À la vérité, pourtant, il en est une autre, plus méconnaissable encore puisqu’elle se dévoile comme le contrepoint exact du corps pestiféré : saint Sébastien. Meiss signale que ce dernier, « invoqué contre la peste depuis le VIIe siècle […], ne faisait pas cependant l’objet d’un grand culte, du moins en Toscane, jusqu’en 1348 ». À partir de cette date, cependant, et pendant des siècles, saint Sébastien n’eut de cesse d’être prié, et surtout représenté. Sa mort par sagittation autorisait en effet qu’on identifiât les flèches qui le martyrisèrent aux « flèches » de la peste, suivant une métaphore présente déjà chez Homère. Cela d’autant plus que Sébastien survécut à son martyre, se rapprochant ainsi des figures de Lazare et du Christ lui-même. Son corps, lié à une colonne, l’apparentait plus encore au Crucifié, à ceci près que son apparence apollinienne jouissait d’une sensualité supérieure à celle traditionnellement impartie au Sauveur.

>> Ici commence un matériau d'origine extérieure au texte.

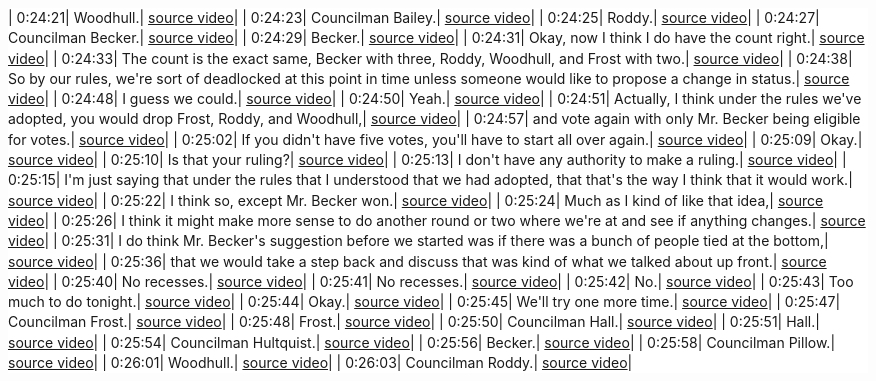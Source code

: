 | 0:24:21| Woodhull.| [source video](https://archive.org/details/citycouncil090224?start=1461)|
| 0:24:23| Councilman Bailey.| [source video](https://archive.org/details/citycouncil090224?start=1463)|
| 0:24:25| Roddy.| [source video](https://archive.org/details/citycouncil090224?start=1465)|
| 0:24:27| Councilman Becker.| [source video](https://archive.org/details/citycouncil090224?start=1467)|
| 0:24:29| Becker.| [source video](https://archive.org/details/citycouncil090224?start=1469)|
| 0:24:31| Okay, now I think I do have the count right.| [source video](https://archive.org/details/citycouncil090224?start=1471)|
| 0:24:33| The count is the exact same, Becker with three, Roddy, Woodhull, and Frost with two.| [source video](https://archive.org/details/citycouncil090224?start=1473)|
| 0:24:38| So by our rules, we're sort of deadlocked at this point in time unless someone would like to propose a change in status.| [source video](https://archive.org/details/citycouncil090224?start=1478)|
| 0:24:48| I guess we could.| [source video](https://archive.org/details/citycouncil090224?start=1488)|
| 0:24:50| Yeah.| [source video](https://archive.org/details/citycouncil090224?start=1490)|
| 0:24:51| Actually, I think under the rules we've adopted, you would drop Frost, Roddy, and Woodhull,| [source video](https://archive.org/details/citycouncil090224?start=1491)|
| 0:24:57| and vote again with only Mr. Becker being eligible for votes.| [source video](https://archive.org/details/citycouncil090224?start=1497)|
| 0:25:02| If you didn't have five votes, you'll have to start all over again.| [source video](https://archive.org/details/citycouncil090224?start=1502)|
| 0:25:09| Okay.| [source video](https://archive.org/details/citycouncil090224?start=1509)|
| 0:25:10| Is that your ruling?| [source video](https://archive.org/details/citycouncil090224?start=1510)|
| 0:25:13| I don't have any authority to make a ruling.| [source video](https://archive.org/details/citycouncil090224?start=1513)|
| 0:25:15| I'm just saying that under the rules that I understood that we had adopted, that that's the way I think that it would work.| [source video](https://archive.org/details/citycouncil090224?start=1515)|
| 0:25:22| I think so, except Mr. Becker won.| [source video](https://archive.org/details/citycouncil090224?start=1522)|
| 0:25:24| Much as I kind of like that idea,| [source video](https://archive.org/details/citycouncil090224?start=1524)|
| 0:25:26| I think it might make more sense to do another round or two where we're at and see if anything changes.| [source video](https://archive.org/details/citycouncil090224?start=1526)|
| 0:25:31| I do think Mr. Becker's suggestion before we started was if there was a bunch of people tied at the bottom,| [source video](https://archive.org/details/citycouncil090224?start=1531)|
| 0:25:36| that we would take a step back and discuss that was kind of what we talked about up front.| [source video](https://archive.org/details/citycouncil090224?start=1536)|
| 0:25:40| No recesses.| [source video](https://archive.org/details/citycouncil090224?start=1540)|
| 0:25:41| No recesses.| [source video](https://archive.org/details/citycouncil090224?start=1541)|
| 0:25:42| No.| [source video](https://archive.org/details/citycouncil090224?start=1542)|
| 0:25:43| Too much to do tonight.| [source video](https://archive.org/details/citycouncil090224?start=1543)|
| 0:25:44| Okay.| [source video](https://archive.org/details/citycouncil090224?start=1544)|
| 0:25:45| We'll try one more time.| [source video](https://archive.org/details/citycouncil090224?start=1545)|
| 0:25:47| Councilman Frost.| [source video](https://archive.org/details/citycouncil090224?start=1547)|
| 0:25:48| Frost.| [source video](https://archive.org/details/citycouncil090224?start=1548)|
| 0:25:50| Councilman Hall.| [source video](https://archive.org/details/citycouncil090224?start=1550)|
| 0:25:51| Hall.| [source video](https://archive.org/details/citycouncil090224?start=1551)|
| 0:25:54| Councilman Hultquist.| [source video](https://archive.org/details/citycouncil090224?start=1554)|
| 0:25:56| Becker.| [source video](https://archive.org/details/citycouncil090224?start=1556)|
| 0:25:58| Councilman Pillow.| [source video](https://archive.org/details/citycouncil090224?start=1558)|
| 0:26:01| Woodhull.| [source video](https://archive.org/details/citycouncil090224?start=1561)|
| 0:26:03| Councilman Roddy.| [source video](https://archive.org/details/citycouncil090224?start=1563)|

Quoi qu’il en soit, par un singulier paradoxe de l’histoire de l’art, l’iconographie chrétienne réagit au choc de la peste qui dépeuplait les villes et putréfiait les corps en lui opposant une figure adonienne dont la beauté antique protégeait les cités et conjurait la terreur. C’est donc cette figure que devrait consulter un historien soucieux de mesurer les effets de la peste sur l’art .
Figure paradoxale, donc, puisque la peste n’y est plus que métaphore, puisque son souvenir s’y est dissous au point de faire de la figure du martyr une sorte de corps d’oubli du désastre. « Ce qui frappe », écrit Jacques Darriulat qui consacra à Sébastien le Renaissant un beau livre très complet (Lagune, 1998), « ce n’est pas la référence à la peste, mais plutôt le soin que le peintre prend à l’effacer » ; le peintre – tous les peintres. De sorte que désormais pèse sur toute figure de cette modernité commencée à la Renaissance le soupçon ou l’espoir que sa beauté, face à la peur, tienne lieu non seulement de contre-type, mais encore de philtre prophylactique.